Conversation

Replying to and
There's some documentation on the approach in the README. It was written to be a replacement for the previous port of OpenBSD malloc and shares a lot of the basic design concepts with it. It does lean more towards security than performance and cares a lot about low fragmentation.
1
Replying to and
I would be using a slab allocator approach with out-of-line slab metadata even for a fully performance oriented allocator, like the Linux kernel. Bitmaps instead of free lists is the main difference from a pure performance-oriented approach but jemalloc uses bitmaps to pack data.
1
Replying to and
Mapping from addresses to the slab metadata can be done in various ways like the alignment trick in jemalloc, PartitionAlloc and OpenBSD malloc. That's not needed here due to reserving isolated regions for slab allocations metadata (slabs, large allocations, and all other state).
1
Replying to and
That could still be a perfectly suitable approach in a purely performance-oriented allocator. I'd just throw away all the security features layered on top, replace bitmaps with free lists and add small array-based thread caches like jemalloc to amortize the cost of locking.
1
Replying to and
Scalability primarily comes from having locking divided up per-arena and per-size-class within the arenas, so with 4 arenas, there are 4 separate sets of size class regions, each with their own entirely independent locking (there is no global or arena-level locking for slabs).
1
Replying to and
Being solely focused on 64-bit support is liberating and is what makes it very different than OpenBSD malloc. It frees it from needing to use the alignment tricks or global data structures and enables never mixing / reusing address space between size classes or metadata.
1
Replying to and
Guard slabs also only hurt performance by making the address space sparser. It simply skips them and they never get unprotected. For the default guard slab interval of 1, slabs with a single slot are getting guaranteed guards on both sides with no direct / major performance cost.
1
Replying to and
In a purely performance-oriented allocator, the slab allocator approach is faster, lower fragmentation and has far lower memory usage for metadata. Metadata overhead is lower than 1% for 16 byte allocations with a slab allocator using free lists and a bit over 1% with bitmaps.
1
Replying to and
It's a bit higher here, since it has a bitmap for the quarantine as well in order to provide proper reliable double-free detection without needing an approach like a hash table tracking every element in the quarantine. Canaries also waste space but memory tagging will replace it.
1
Replying to and
Since it doesn't support 64-bit, I do need to choose something else for legacy 32-bit components.
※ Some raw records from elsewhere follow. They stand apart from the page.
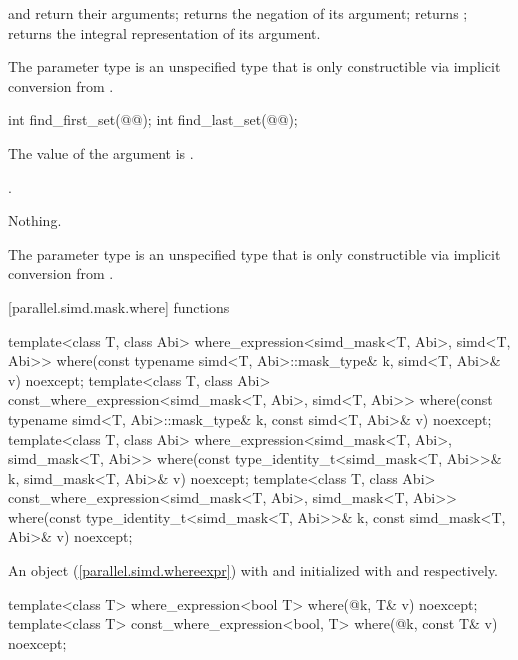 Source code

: \begin{itemdescr}
  \pnum\returns
   and  return their arguments;  returns the negation of its argument;  returns ;  returns the integral representation of its argument.

  \pnum\remarks
  The parameter type  is an unspecified type that is only constructible via implicit conversion from .
\end{itemdescr}

\begin{itemdecl}
int find_first_set(@@);
int find_last_set(@@);
\end{itemdecl}

\begin{itemdescr}
  \pnum\requires
  The value of the argument is .

  \pnum\returns
  .

  \pnum\throws Nothing.

  \pnum\remarks
  The parameter type  is an unspecified type that is only constructible via implicit conversion from .
\end{itemdescr}

[parallel.simd.mask.where]{ functions}

\begin{itemdecl}
template<class T, class Abi>
  where_expression<simd_mask<T, Abi>, simd<T, Abi>>
    where(const typename simd<T, Abi>::mask_type& k, simd<T, Abi>& v) noexcept;
template<class T, class Abi>
  const_where_expression<simd_mask<T, Abi>, simd<T, Abi>>
    where(const typename simd<T, Abi>::mask_type& k, const simd<T, Abi>& v) noexcept;
template<class T, class Abi>
  where_expression<simd_mask<T, Abi>, simd_mask<T, Abi>>
    where(const type_identity_t<simd_mask<T, Abi>>& k, simd_mask<T, Abi>& v) noexcept;
template<class T, class Abi>
  const_where_expression<simd_mask<T, Abi>, simd_mask<T, Abi>>
    where(const type_identity_t<simd_mask<T, Abi>>& k, const simd_mask<T, Abi>& v) noexcept;
\end{itemdecl}

\begin{itemdescr}
  \pnum\returns
  An object (\ref{parallel.simd.whereexpr}) with  and  initialized with  and  respectively.
\end{itemdescr}

\begin{itemdecl}
template<class T>
  where_expression<bool T>
    where(@\seebelow@ k, T& v) noexcept;
template<class T>
  const_where_expression<bool, T>
    where(@\seebelow@ k, const T& v) noexcept;
\end{itemdecl}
That may mean enabling Scudo globally for 32-bit, since it's already going to be around. I prefer the slab allocator approach though, and it just offers better security properties.
1
Replying to
There's probably some direct collaboration that could happen, but even without it, it's immensely helpful to me for Android to be officially supporting multiple malloc implementations, especially one that's going to run into a lot of the same latent memory corruption bugs.